The Issue With Dress Codes

Are Dress Codes Actually Necessary?


Students in uniforms walking through school hallways (Photo Credit- Pixabay)

by Ary Eagan, Contributor

In 1968, the U.S. The Supreme Court ruled on a case regarding a dress code. The ruling was put into place so students in Des Moines, Iowa could not wear black armbands in protest of the Vietnam War. The students argued that the clothing was an expression of free speech.

The First Amendment states that all US citizens have the right of free speech and expression. Do school dress codes take away that freedom? Or are they placed in order to keep a focused learning environment? And if both are true, then which is more important?

Dress codes have historically targeted the female population rather than male. One example was at Tottenville High School in New York, where over 200 students were sent to detention (the majority being girls) for 2 weeks, just for violating the school dress code. Many of the clothing banned by the school’s dress code were items primarily worn by girls.

There is a clear reason for this that has already been understood by most. Boys tend to not wear anything that would be considered ‘distracting.’ Girls tend to express more with clothing than boys; although that is true, there is still a big issue to address.

The narrative that girls need to cover up so boys won’t get sidetracked is inequitable. This portrayal implies that it is the girl’s fault for having a body around the opposite gender. Rather than covering up with a sweatshirt, boys and girls should be taught how to respect themselves and each other.

Boys getting “distracted” by shoulders and bra straps is an excuse for immaturity. Male students can control themselves, saying otherwise is condescending. Boys should be able to handle themselves just as girls should be able to do.

There are some positives to a dress code. Some studies show that students with a dress code may do better in school. In 2000, the New York Police Department conducted a survey about the new dress code uniforms that had been put into place. According to Larry Wilder and Scott Key of Fresno Pacific University, 68% of the parents believed that their child was improving academically with the new uniforms.

Another argument for dress codes is that wearing certain clothes are just completely inappropriate for a school setting, which is somewhat true.

There is a line that shouldn’t be crossed; students shouldn’t show up to class in underwear. Some shorts may be no different than a bikini bottom. Still, students should not be humiliated for wearing casual clothing. 

Some clothes are made for a sexual manner. However, simply showing shoulders or wearing shorts that go higher than your arm’s length is not sexual. Schools need to learn how to navigate the subtlety of a true distraction versus unwarranted shaming.

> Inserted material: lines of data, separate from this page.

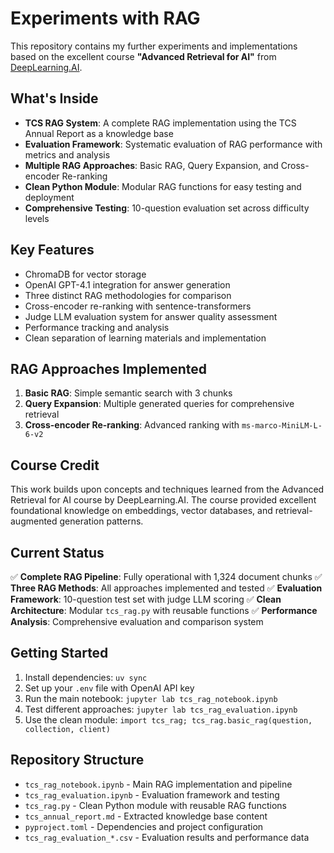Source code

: # Experiments with RAG

This repository contains my further experiments and implementations based on the excellent course **"Advanced Retrieval for AI"** from [DeepLearning.AI](https://learn.deeplearning.ai/courses/advanced-retrieval-for-ai).

## What's Inside

- **TCS RAG System**: A complete RAG implementation using the TCS Annual Report as a knowledge base
- **Evaluation Framework**: Systematic evaluation of RAG performance with metrics and analysis
- **Multiple RAG Approaches**: Basic RAG, Query Expansion, and Cross-encoder Re-ranking
- **Clean Python Module**: Modular RAG functions for easy testing and deployment
- **Comprehensive Testing**: 10-question evaluation set across difficulty levels

## Key Features

- ChromaDB for vector storage
- OpenAI GPT-4.1 integration for answer generation
- Three distinct RAG methodologies for comparison
- Cross-encoder re-ranking with sentence-transformers
- Judge LLM evaluation system for answer quality assessment
- Performance tracking and analysis
- Clean separation of learning materials and implementation

## RAG Approaches Implemented

1. **Basic RAG**: Simple semantic search with 3 chunks
2. **Query Expansion**: Multiple generated queries for comprehensive retrieval
3. **Cross-encoder Re-ranking**: Advanced ranking with `ms-marco-MiniLM-L-6-v2`

## Course Credit

This work builds upon concepts and techniques learned from the Advanced Retrieval for AI course by DeepLearning.AI. The course provided excellent foundational knowledge on embeddings, vector databases, and retrieval-augmented generation patterns.

## Current Status

✅ **Complete RAG Pipeline**: Fully operational with 1,324 document chunks
✅ **Three RAG Methods**: All approaches implemented and tested
✅ **Evaluation Framework**: 10-question test set with judge LLM scoring
✅ **Clean Architecture**: Modular `tcs_rag.py` with reusable functions
✅ **Performance Analysis**: Comprehensive evaluation and comparison system

## Getting Started

1. Install dependencies: `uv sync`
2. Set up your `.env` file with OpenAI API key
3. Run the main notebook: `jupyter lab tcs_rag_notebook.ipynb`
4. Test different approaches: `jupyter lab tcs_rag_evaluation.ipynb`
5. Use the clean module: `import tcs_rag; tcs_rag.basic_rag(question, collection, client)`

## Repository Structure

- `tcs_rag_notebook.ipynb` - Main RAG implementation and pipeline
- `tcs_rag_evaluation.ipynb` - Evaluation framework and testing
- `tcs_rag.py` - Clean Python module with reusable RAG functions
- `tcs_annual_report.md` - Extracted knowledge base content
- `pyproject.toml` - Dependencies and project configuration
- `tcs_rag_evaluation_*.csv` - Evaluation results and performance data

I tried looking for statistics on the percentage of girls and boys that get dress coded, but everything I found was either unreliable or outdated. Therefore, I created my own statistics by creating an online form asking teenagers questions about their experiences with dress code.

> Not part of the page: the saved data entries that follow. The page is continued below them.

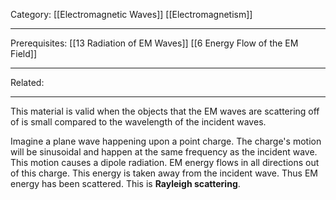 Category: [[Electromagnetic Waves]] [[Electromagnetism]]
___
Prerequisites: [[13 Radiation of EM Waves]] [[6 Energy Flow of the EM Field]]
___
Related: 
___
This material is valid when the objects that the EM waves are scattering off of is small compared to the wavelength of the incident waves. 

Imagine a plane wave happening upon a point charge. The charge's motion will be sinusoidal and happen at the same frequency as the incident wave. This motion causes a dipole radiation. EM energy flows in all directions out of this charge. This energy is taken away from the incident wave. Thus EM energy has been scattered. This is **Rayleigh scattering**. 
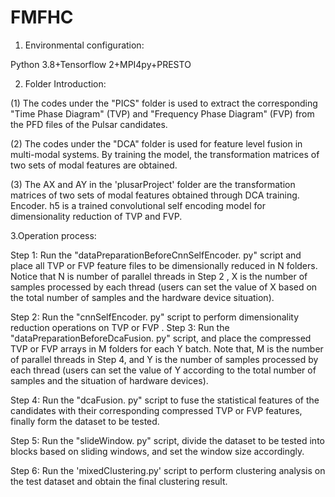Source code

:# FMFHC
1. Environmental configuration:
   
 Python 3.8+Tensorflow 2+MPI4py+PRESTO

2. Folder Introduction:
   
 (1) The codes under the "PICS" folder is used to extract the corresponding  "Time Phase Diagram" (TVP) and "Frequency Phase Diagram" (FVP) from the PFD files of the Pulsar candidates.

 (2) The codes under the "DCA" folder is used for feature level fusion in multi-modal systems. By training the model, the transformation matrices of two sets of modal features are obtained.

 (3) The AX and AY in the 'plusarProject' folder are the transformation matrices of two sets of modal features obtained through DCA training. Encoder. h5 is a trained convolutional self encoding model for dimensionality reduction of TVP and FVP.

3.Operation process:

Step 1: Run the "dataPreparationBeforeCnnSelfEncoder. py" script and place all TVP or FVP feature files to be dimensionally reduced in N folders. Notice that N is number of parallel threads in Step 2 , X is the number of samples processed by each thread (users can set the value of X based on the total number of samples and the hardware device situation).

Step 2: Run the "cnnSelfEncoder. py" script to perform dimensionality reduction operations on TVP or FVP .
Step 3: Run the "dataPreparationBeforeDcaFusion. py" script, and place the compressed TVP or FVP arrays in M folders for each Y batch. Note that, M is the number of parallel threads in Step 4, and Y is the number of samples processed by each thread (users can set the value of Y according to the total number of samples and the situation of hardware devices).

Step 4: Run the "dcaFusion. py" script to fuse the statistical features of the candidates with their corresponding compressed TVP or FVP features, finally form the dataset to be tested.

Step 5: Run the "slideWindow. py" script, divide the dataset to be tested into blocks based on sliding windows, and set the window size accordingly.

Step 6: Run the 'mixedClustering.py' script to perform clustering analysis on the test dataset and obtain the final clustering result.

I received over 160 responses in under two days from all over the country. Kitsap teenagers made up 82% of the respondents. The participants consisted of 72.6% females, 24.4% males and 3% that identified as another gender. 

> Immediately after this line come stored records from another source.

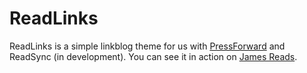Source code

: # ReadLinks

ReadLinks is a simple linkblog theme for us with [PressForward](https://github.com/PressForward/pressforward) and ReadSync (in development). You can see it in action on [James Reads](http://reads.jamesdigioia.com/).
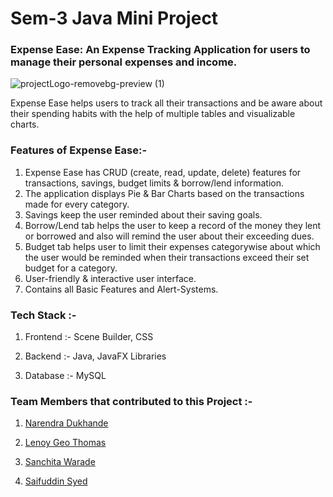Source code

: # Sem-3 Java Mini Project

 <h3> Expense Ease:  An Expense Tracking Application for users to manage their personal expenses and income.</h3>

  ![projectLogo-removebg-preview (1)](https://github.com/saifuddin-syed/java_project/assets/140707345/cbdf310b-001c-4bce-ab0f-db7fb29a00c1)
  
  Expense Ease helps users to track all their transactions and be aware about their spending habits with the help of multiple tables and visualizable charts.

### Features of Expense Ease:-

1) Expense Ease has CRUD (create, read, update, delete) features for transactions, savings, budget limits & borrow/lend information.
2) The application displays Pie & Bar Charts based on the transactions made for every category.
3) Savings keep the user reminded about their saving goals.
4) Borrow/Lend tab helps the user to keep a record of the money they lent or borrowed and also will remind the user about their exceeding dues.
5) Budget tab helps user to limit their expenses categorywise about which the user would be reminded when their transactions exceed their set budget for a category.
6) User-friendly & interactive user interface.
7) Contains all Basic Features and Alert-Systems.

### Tech Stack :-
1) Frontend :- Scene Builder,  CSS
   
2) Backend :- Java, JavaFX Libraries
   
3) Database :- MySQL

### Team Members that contributed to this Project :-
1) [Narendra Dukhande](https://github.com/narendra3003)
   
2) [Lenoy Geo Thomas](https://github.com/LenoyGeo)
   
3) [Sanchita Warade](https://github.com/sanchitavarade)
   
4) [Saifuddin Syed](https://github.com/saifuddin-syed)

Responses from my survey for gender and dress code statistics. (Photo Credits to Ary Eagan)

The majority (56.1%) of respondents said they have not been dress coded, but 43.9% reported that they have. 79.3% of the respondents stated they knew a female peer that has been dress coded, 3.7% said they knew a boy, 11% said they knew no one that has, 4% said they knew people of both sexes that have been dress coded.

Statistics from my survey. (Photo Credits to Ary Eagan)

This number is far too high. 

When it comes down to it, dress codes are sexualizing minors. In 2017, Samantha Parsons put together “a dress code advocacy guide.” She found that dress codes strengthen the ideas that objectify women and that what they choose to wear causes them to be victims of sexual harassment or assault.

The human body is not inherently shameful unless you make it so. Skin and bodies are natural and children should not be ridiculed for it.

When it comes to dress codes, the risk to benefit ratio is not even. Dress codes suggest sexist messages that can leave permanent impact to students as they become adults. Dress codes for casual clothing are unnecessary and have more negative impacts than positives.